As medidas foram autorizadas pelo ministro Alexandre de Moraes, relator do caso. Entre os alvos da operação estão o ex-deputado federal Roberto Jefferson; os empresários Luciano Hang (dono da Havan) e Edgard Corona (dono das redes de academia SmartFit e BioRitmo); e os blogueiros Allan dos Santos (Terça Livre), Winston Lima (Cafezinho com Pimenta) e Bernardo Kuster (Brasil Sem Medo). Eles são aliados do presidente Jair Bolsonaro.
Mandados foram cumpridos em São Paulo, no Mato Grosso, no Paraná e no Distrito Federal. Ao todo, a operação teve 29 mandados de busca e apreensão.

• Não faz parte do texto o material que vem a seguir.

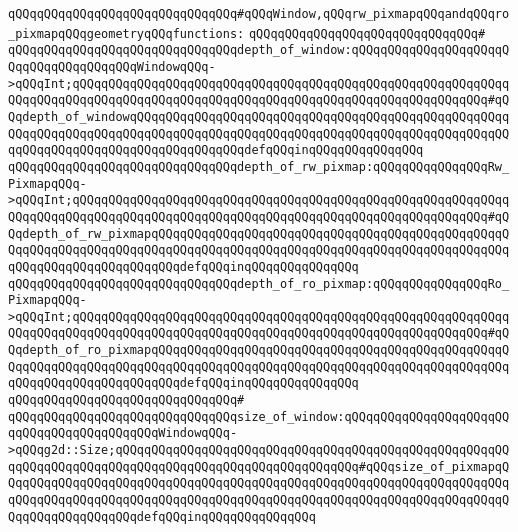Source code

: \verb|qQQqqQQqqQQqqQQqqQQqqQQqqQQqqQQq#qQQqWindow,qQQqrw_pixmapqQQqandqQQqro_pixmapqQQqgeometryqQQqfunctions:|\newline
\verb|qQQqqQQqqQQqqQQqqQQqqQQqqQQqqQQq#|\newline
\verb|qQQqqQQqqQQqqQQqqQQqqQQqqQQqqQQqdepth_of_window:qQQqqQQqqQQqqQQqqQQqqQQqqQQqqQQqqQQqqQQqWindowqQQq->qQQqInt;qQQqqQQqqQQqqQQqqQQqqQQqqQQqqQQqqQQqqQQqqQQqqQQqqQQqqQQqqQQqqQQqqQQqqQQqqQQqqQQqqQQqqQQqqQQqqQQqqQQqqQQqqQQqqQQqqQQqqQQqqQQqqQQq#qQQqdepth_of_windowqQQqqQQqqQQqqQQqqQQqqQQqqQQqqQQqqQQqqQQqqQQqqQQqqQQqqQQqqQQqqQQqqQQqqQQqqQQqqQQqqQQqqQQqqQQqqQQqqQQqqQQqqQQqqQQqqQQqqQQqqQQqqQQqqQQqqQQqqQQqqQQqqQQqqQQqqQQqdefqQQqinqQQqqQQqqQQqqQQq|\newline
\verb|qQQqqQQqqQQqqQQqqQQqqQQqqQQqqQQqdepth_of_rw_pixmap:qQQqqQQqqQQqqQQqRw_PixmapqQQq->qQQqInt;qQQqqQQqqQQqqQQqqQQqqQQqqQQqqQQqqQQqqQQqqQQqqQQqqQQqqQQqqQQqqQQqqQQqqQQqqQQqqQQqqQQqqQQqqQQqqQQqqQQqqQQqqQQqqQQqqQQqqQQqqQQqqQQq#qQQqdepth_of_rw_pixmapqQQqqQQqqQQqqQQqqQQqqQQqqQQqqQQqqQQqqQQqqQQqqQQqqQQqqQQqqQQqqQQqqQQqqQQqqQQqqQQqqQQqqQQqqQQqqQQqqQQqqQQqqQQqqQQqqQQqqQQqqQQqqQQqqQQqqQQqqQQqqQQqdefqQQqinqQQqqQQqqQQqqQQq|\newline
\verb|qQQqqQQqqQQqqQQqqQQqqQQqqQQqqQQqdepth_of_ro_pixmap:qQQqqQQqqQQqqQQqRo_PixmapqQQq->qQQqInt;qQQqqQQqqQQqqQQqqQQqqQQqqQQqqQQqqQQqqQQqqQQqqQQqqQQqqQQqqQQqqQQqqQQqqQQqqQQqqQQqqQQqqQQqqQQqqQQqqQQqqQQqqQQqqQQqqQQqqQQqqQQqqQQq#qQQqdepth_of_ro_pixmapqQQqqQQqqQQqqQQqqQQqqQQqqQQqqQQqqQQqqQQqqQQqqQQqqQQqqQQqqQQqqQQqqQQqqQQqqQQqqQQqqQQqqQQqqQQqqQQqqQQqqQQqqQQqqQQqqQQqqQQqqQQqqQQqqQQqqQQqqQQqqQQqdefqQQqinqQQqqQQqqQQqqQQq|\newline
\verb|qQQqqQQqqQQqqQQqqQQqqQQqqQQqqQQq#|\newline
\verb|qQQqqQQqqQQqqQQqqQQqqQQqqQQqqQQqsize_of_window:qQQqqQQqqQQqqQQqqQQqqQQqqQQqqQQqqQQqqQQqqQQqWindowqQQq->qQQqg2d::Size;qQQqqQQqqQQqqQQqqQQqqQQqqQQqqQQqqQQqqQQqqQQqqQQqqQQqqQQqqQQqqQQqqQQqqQQqqQQqqQQqqQQqqQQqqQQqqQQqqQQqqQQq#qQQqsize_of_pixmapqQQqqQQqqQQqqQQqqQQqqQQqqQQqqQQqqQQqqQQqqQQqqQQqqQQqqQQqqQQqqQQqqQQqqQQqqQQqqQQqqQQqqQQqqQQqqQQqqQQqqQQqqQQqqQQqqQQqqQQqqQQqqQQqqQQqqQQqqQQqqQQqqQQqqQQqqQQqqQQqdefqQQqinqQQqqQQqqQQqqQQq|\newline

Ao longo das investigações, laudos técnicos demonstraram que um grupo produz e dissemina as informações falsas, sempre seguindo o padrão de mesmos tipos de mensagens e mesma periodicidade.
Foram identificados pelo menos quatro financiadores desse grupo: Edgard Corona, Luciano Hang, Reynaldo Bianchi Júnior e Winston Rodrigues. Foi determinada a quebra dos sigilos bancário e fiscal dos quatro para o período entre julho de 2018 e abril de 2020.
O ministro Moraes determinou ainda que oito deputados, todos do PSL, deverão ser ouvidos no inquérito em até 10 dias. São eles os deputados federais Bia Kicis (DF), Carla Zambelli (SP), Daniel Silveira (RJ), Filipe Barros (PR), Junio Amaral (MG) e Luiz Phillipe de Orleans e Bragança (SP); e os deputados estaduais paulistas Douglas Garcia e Gil Diniz.